◆ EXERCISE OBJECTIVE ◆
Search term "import": please show all lines in the listing that contain it.
....
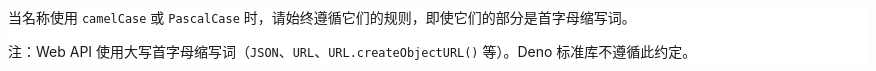 当名称使用 `camelCase` 或 `PascalCase`
时，请始终遵循它们的规则，即使它们的部分是首字母缩写词。

注：Web API 使用大写首字母缩写词（`JSON`、`URL`、`URL.createObjectURL()`
等）。Deno 标准库不遵循此约定。
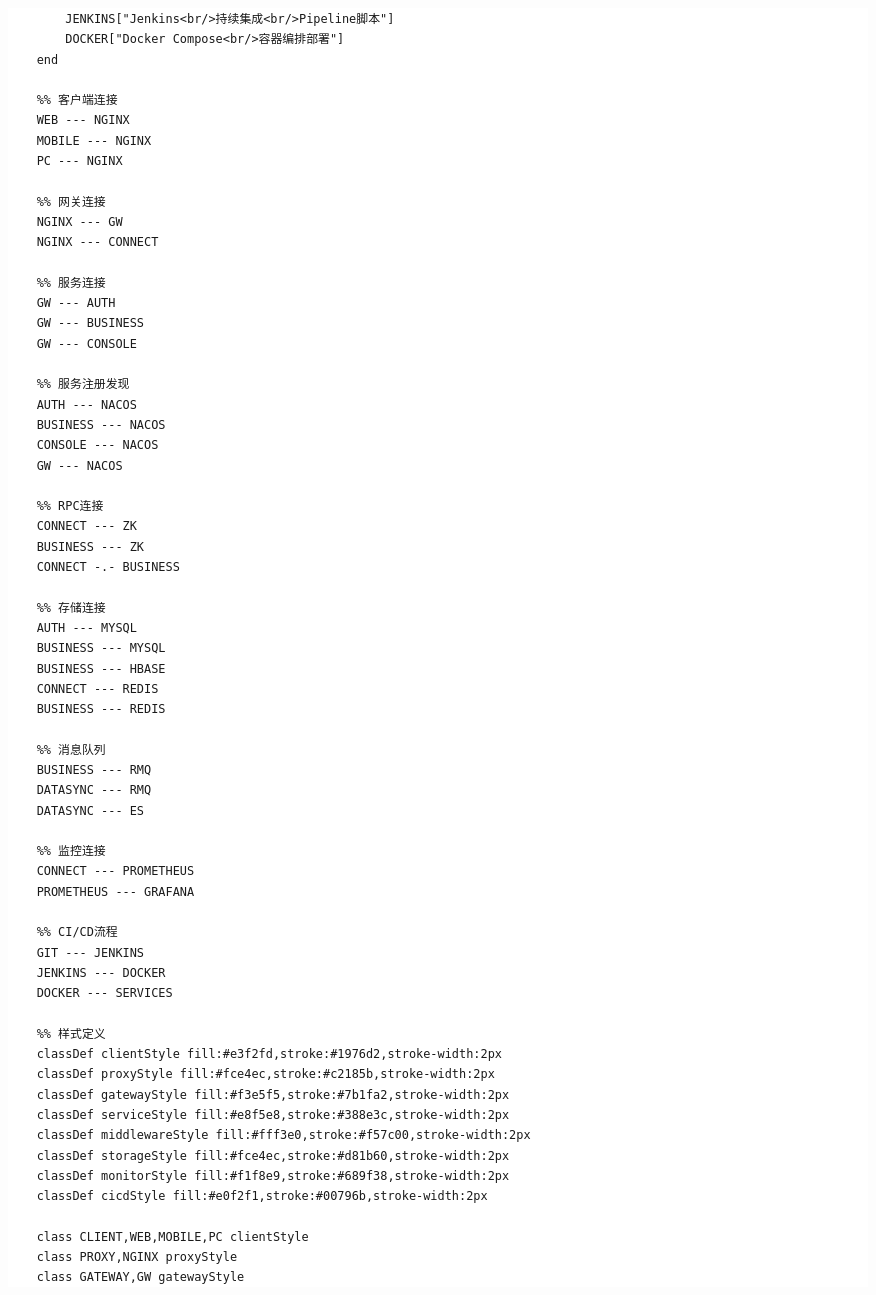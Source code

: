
 ```mermaid
        JENKINS["Jenkins<br/>持续集成<br/>Pipeline脚本"]
        DOCKER["Docker Compose<br/>容器编排部署"]
    end

    %% 客户端连接
    WEB --- NGINX
    MOBILE --- NGINX
    PC --- NGINX

    %% 网关连接
    NGINX --- GW
    NGINX --- CONNECT

    %% 服务连接
    GW --- AUTH
    GW --- BUSINESS
    GW --- CONSOLE

    %% 服务注册发现
    AUTH --- NACOS
    BUSINESS --- NACOS
    CONSOLE --- NACOS
    GW --- NACOS

    %% RPC连接
    CONNECT --- ZK
    BUSINESS --- ZK
    CONNECT -.- BUSINESS

    %% 存储连接
    AUTH --- MYSQL
    BUSINESS --- MYSQL
    BUSINESS --- HBASE
    CONNECT --- REDIS
    BUSINESS --- REDIS

    %% 消息队列
    BUSINESS --- RMQ
    DATASYNC --- RMQ
    DATASYNC --- ES

    %% 监控连接
    CONNECT --- PROMETHEUS
    PROMETHEUS --- GRAFANA

    %% CI/CD流程
    GIT --- JENKINS
    JENKINS --- DOCKER
    DOCKER --- SERVICES

    %% 样式定义
    classDef clientStyle fill:#e3f2fd,stroke:#1976d2,stroke-width:2px
    classDef proxyStyle fill:#fce4ec,stroke:#c2185b,stroke-width:2px
    classDef gatewayStyle fill:#f3e5f5,stroke:#7b1fa2,stroke-width:2px
    classDef serviceStyle fill:#e8f5e8,stroke:#388e3c,stroke-width:2px
    classDef middlewareStyle fill:#fff3e0,stroke:#f57c00,stroke-width:2px
    classDef storageStyle fill:#fce4ec,stroke:#d81b60,stroke-width:2px
    classDef monitorStyle fill:#f1f8e9,stroke:#689f38,stroke-width:2px
    classDef cicdStyle fill:#e0f2f1,stroke:#00796b,stroke-width:2px

    class CLIENT,WEB,MOBILE,PC clientStyle
    class PROXY,NGINX proxyStyle
    class GATEWAY,GW gatewayStyle
```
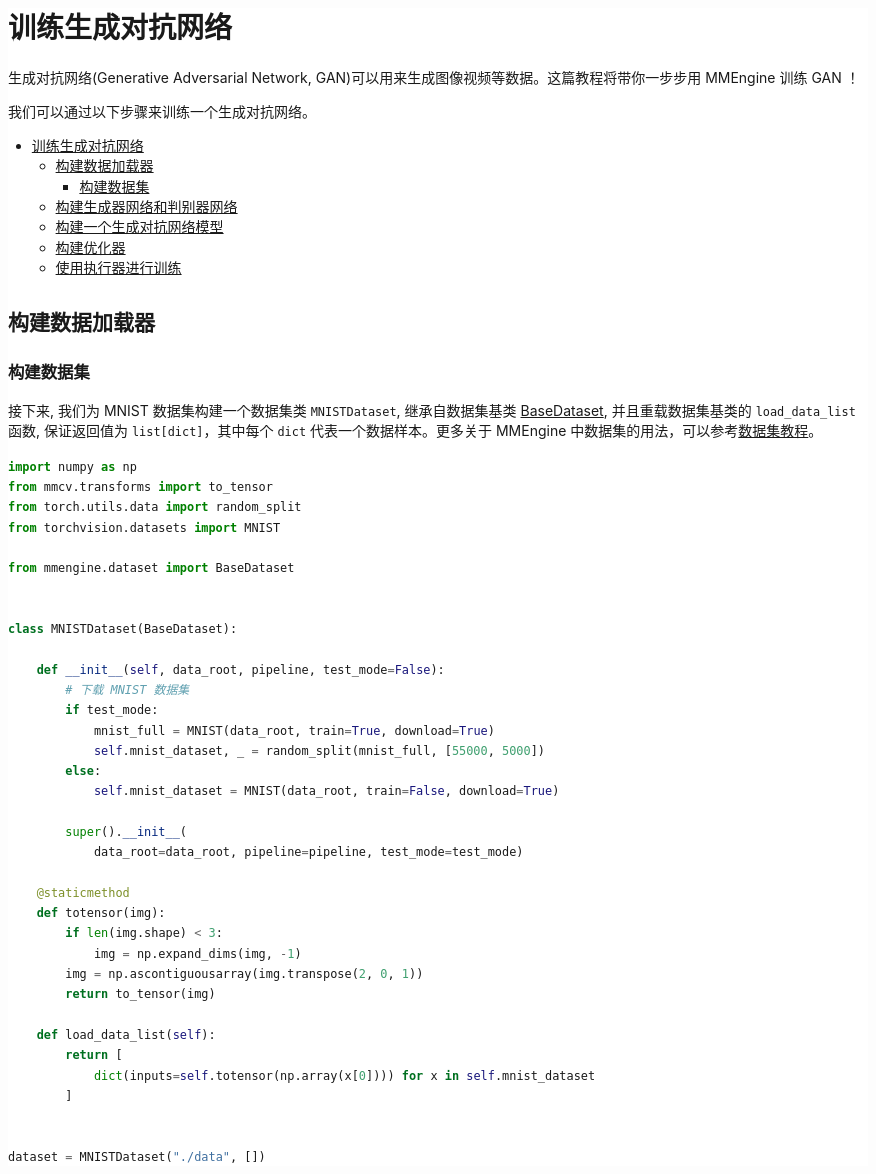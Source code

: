 # 训练生成对抗网络

生成对抗网络(Generative Adversarial Network, GAN)可以用来生成图像视频等数据。这篇教程将带你一步步用 MMEngine 训练 GAN ！

我们可以通过以下步骤来训练一个生成对抗网络。

- [训练生成对抗网络](#训练生成对抗网络)
  - [构建数据加载器](#构建数据加载器)
    - [构建数据集](#构建数据集)
  - [构建生成器网络和判别器网络](#构建生成器网络和判别器网络)
  - [构建一个生成对抗网络模型](#构建一个生成对抗网络模型)
  - [构建优化器](#构建优化器)
  - [使用执行器进行训练](#使用执行器进行训练)

## 构建数据加载器

### 构建数据集

接下来, 我们为 MNIST 数据集构建一个数据集类 `MNISTDataset`, 继承自数据集基类 [BaseDataset](mmengine.dataset.BaseDataset), 并且重载数据集基类的 `load_data_list` 函数, 保证返回值为 `list[dict]`，其中每个 `dict` 代表一个数据样本。更多关于 MMEngine 中数据集的用法，可以参考[数据集教程](../advanced_tutorials/basedataset.md)。

```python
import numpy as np
from mmcv.transforms import to_tensor
from torch.utils.data import random_split
from torchvision.datasets import MNIST

from mmengine.dataset import BaseDataset


class MNISTDataset(BaseDataset):

    def __init__(self, data_root, pipeline, test_mode=False):
        # 下载 MNIST 数据集
        if test_mode:
            mnist_full = MNIST(data_root, train=True, download=True)
            self.mnist_dataset, _ = random_split(mnist_full, [55000, 5000])
        else:
            self.mnist_dataset = MNIST(data_root, train=False, download=True)

        super().__init__(
            data_root=data_root, pipeline=pipeline, test_mode=test_mode)

    @staticmethod
    def totensor(img):
        if len(img.shape) < 3:
            img = np.expand_dims(img, -1)
        img = np.ascontiguousarray(img.transpose(2, 0, 1))
        return to_tensor(img)

    def load_data_list(self):
        return [
            dict(inputs=self.totensor(np.array(x[0]))) for x in self.mnist_dataset
        ]


dataset = MNISTDataset("./data", [])

```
....
◆ FINAL ANSWER ◆
import numpy as np
from mmcv.transforms import to_tensor
from torch.utils.data import random_split
from torchvision.datasets import MNIST
from mmengine.dataset import BaseDataset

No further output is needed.